Collected data:
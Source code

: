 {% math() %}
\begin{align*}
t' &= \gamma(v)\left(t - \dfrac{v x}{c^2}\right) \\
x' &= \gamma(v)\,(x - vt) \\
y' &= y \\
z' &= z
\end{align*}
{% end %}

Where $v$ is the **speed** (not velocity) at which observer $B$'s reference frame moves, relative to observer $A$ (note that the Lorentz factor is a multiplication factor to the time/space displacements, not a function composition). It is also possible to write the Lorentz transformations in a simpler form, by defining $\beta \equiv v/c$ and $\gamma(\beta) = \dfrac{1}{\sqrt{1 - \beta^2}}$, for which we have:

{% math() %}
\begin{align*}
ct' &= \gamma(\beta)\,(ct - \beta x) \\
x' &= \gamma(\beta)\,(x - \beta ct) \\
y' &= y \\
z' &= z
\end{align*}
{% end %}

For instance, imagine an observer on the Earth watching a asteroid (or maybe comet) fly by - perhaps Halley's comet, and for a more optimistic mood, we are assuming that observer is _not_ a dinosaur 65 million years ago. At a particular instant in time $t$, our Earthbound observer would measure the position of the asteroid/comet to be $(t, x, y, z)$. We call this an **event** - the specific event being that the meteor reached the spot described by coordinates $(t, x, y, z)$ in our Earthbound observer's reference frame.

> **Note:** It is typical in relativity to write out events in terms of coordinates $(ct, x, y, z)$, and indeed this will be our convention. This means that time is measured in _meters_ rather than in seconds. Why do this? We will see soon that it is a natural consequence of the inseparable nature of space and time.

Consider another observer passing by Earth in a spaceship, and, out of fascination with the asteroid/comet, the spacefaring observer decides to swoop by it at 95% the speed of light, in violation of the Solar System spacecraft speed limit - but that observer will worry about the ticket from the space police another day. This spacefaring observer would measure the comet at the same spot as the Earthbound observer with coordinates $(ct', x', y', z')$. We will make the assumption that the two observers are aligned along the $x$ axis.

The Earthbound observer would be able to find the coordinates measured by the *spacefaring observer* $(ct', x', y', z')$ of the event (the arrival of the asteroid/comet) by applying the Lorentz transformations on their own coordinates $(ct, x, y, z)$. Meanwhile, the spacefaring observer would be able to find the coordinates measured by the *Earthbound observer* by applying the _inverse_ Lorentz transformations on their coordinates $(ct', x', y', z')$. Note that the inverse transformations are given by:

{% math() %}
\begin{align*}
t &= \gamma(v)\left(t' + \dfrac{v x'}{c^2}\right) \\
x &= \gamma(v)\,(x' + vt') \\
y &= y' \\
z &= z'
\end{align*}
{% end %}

EXERCISE: Copy out the line holding "t &= \gamma(v)\left(t'" along with all lines after it through the end of the entries, exactly and only these.

EXERCISE SOLUTION:
t &= \gamma(v)\left(t' + \dfrac{v x'}{c^2}\right) \\
x &= \gamma(v)\,(x' + vt') \\
y &= y' \\
z &= z'
\end{align*}
{% end %}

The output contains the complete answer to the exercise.